The spectrum of sexual harassment is very broad. This can range from rude comments to rape. Despite the nature of harassment, no act is too small to report and no action is negotiable. Stocker said: “We women are used to it. Meet people’s needs and say “It’s okay, okay”. I’m getting over it. Stoker says that many women justify negativity by thinking, “I don’t want to be a whore. To be safe is to be a whore. I won’t do it. So I can suck it up and go through it. After all, I want a better job and he didn’t grab my ass, he just remarked – so it’s not that bad.

The effects of sexual harassment on mental health

But the fact is that it is very, very bad. The consequences of sexual harassment can seriously affect mental health. “The long-term consequences are serious,” says Stoker. Self-esteem is high. It really lowers people’s self-esteem. Teach them that their body is their currency.”

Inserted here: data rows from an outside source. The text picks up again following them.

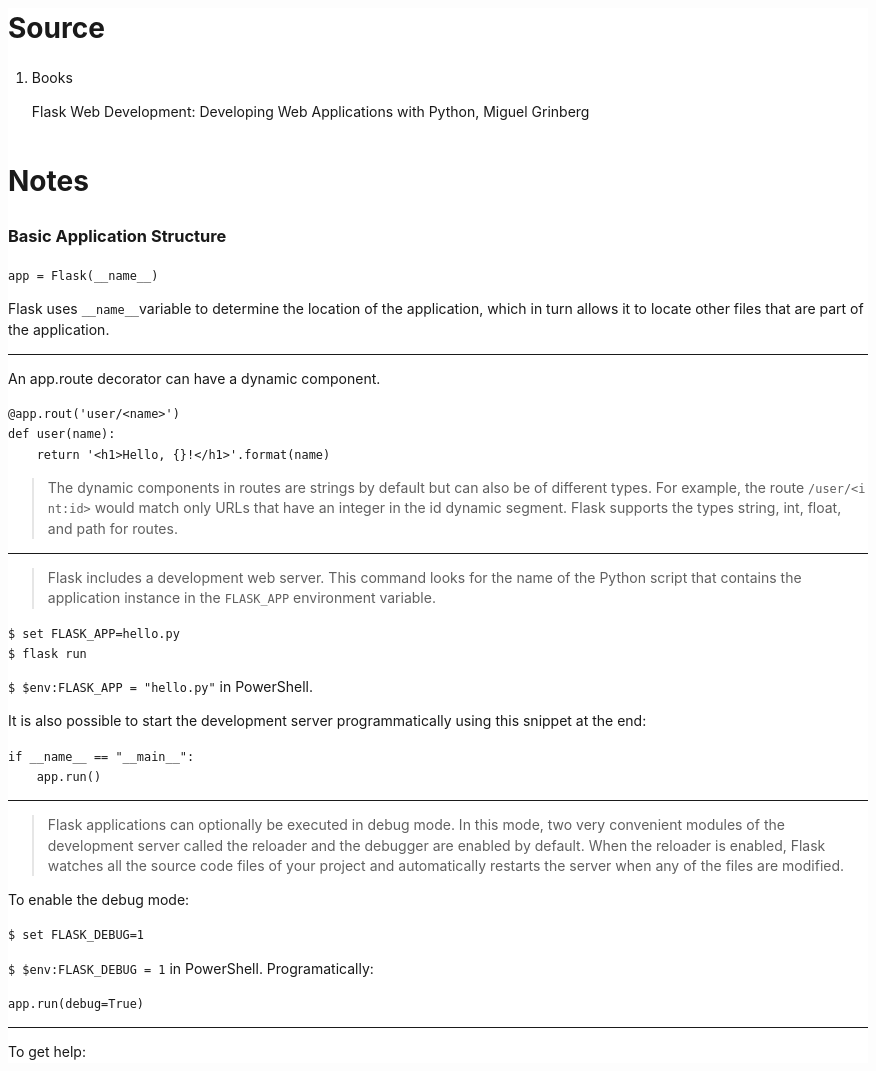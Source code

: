 # Source

1. Books
    
    Flask Web Development: Developing Web Applications with Python, Miguel Grinberg

# Notes

### Basic Application Structure

    app = Flask(__name__)

Flask uses `__name__`variable to determine the location of the application, which in turn allows it to locate other files that are part of the application.

---
An app.route decorator can have a dynamic component.

    @app.rout('user/<name>')
    def user(name):
        return '<h1>Hello, {}!</h1>'.format(name)

>The dynamic components in routes are strings by default but can also be of different types. For example, the route `/user/<int:id>` would match only URLs that have an integer in the id dynamic segment. Flask supports the types string, int, float, and path for routes.
---

>Flask includes a development web server. This command looks for the name of the Python script that contains the application instance in the `FLASK_APP` environment variable.

    $ set FLASK_APP=hello.py
    $ flask run

`$ $env:FLASK_APP = "hello.py"` in PowerShell.

It is also possible to start the development server programmatically using this snippet at the end:

    if __name__ == "__main__":
        app.run()
---
>Flask applications can optionally be executed in debug mode. In this mode, two very convenient modules of the development server called the reloader and the debugger are enabled by default. When the reloader is enabled, Flask watches all the source code files of your project and automatically restarts the server when any of the files are modified.

To enable the debug mode:

    $ set FLASK_DEBUG=1

`$ $env:FLASK_DEBUG = 1` in PowerShell.
Programatically:

    app.run(debug=True)

---
To get help:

In addition to low self-esteem, sexual harassment is associated with mental illness. Research shows that most bullied women experience severe stress reactions ranging from anxiety to sleep disturbances and depression. Especially if sexual harassment occurred early in one’s career, research suggests that the symptoms of depression are long-lasting. Depending on the nature of the abuse, victims may experience PTSD symptoms and flashbacks. It goes without saying that future circumstances may be affected.

How to Deal with Sexual Harassment

If you’ve been a victim of sexual harassment at work, Stalker has some helpful advice. “If you have a human resources department, you should probably look for it first.” Stocker also mentioned the importance of documentation. “You must understand that you are not guilty. You just aren’t! It is very important. It is important to create an action plan with your human resources department and try to follow it. We also want to confirm your concerns in writing as well as orally. Stalker also encourages you to keep a diary so that you have written records of any harassment.

What about the action plan for people in general? We must, as Stocker says, “change the mood” around the problem. We need to stop being silent on the issue, whether you are a victim, a spectator or just someone who wants to help. We need to create a broader discussion on this topic. The scope must be reset. and the perpetrator must know that he has crossed a line that should not be crossed again.

Stocker suggests conversations in safe rooms as a way to restore voice boundaries and emotions. He said: “For me, a safe space is one where you can have open dialogue and communication without feeling like you will be ostracized for expressing your opinion, and where conversations are conducted in a respectful manner. If this is accomplished, you can actually have a meaningful conversation no matter what you believe. ”

So we all make efforts to make our voice heard and also listen to the voices of others. Whatever gender you are, think before you speak. The impact of your words is stronger than you think. As you now know, the effects can last a lifetime. It’s time to change the climate. It’s time to let her go and move on.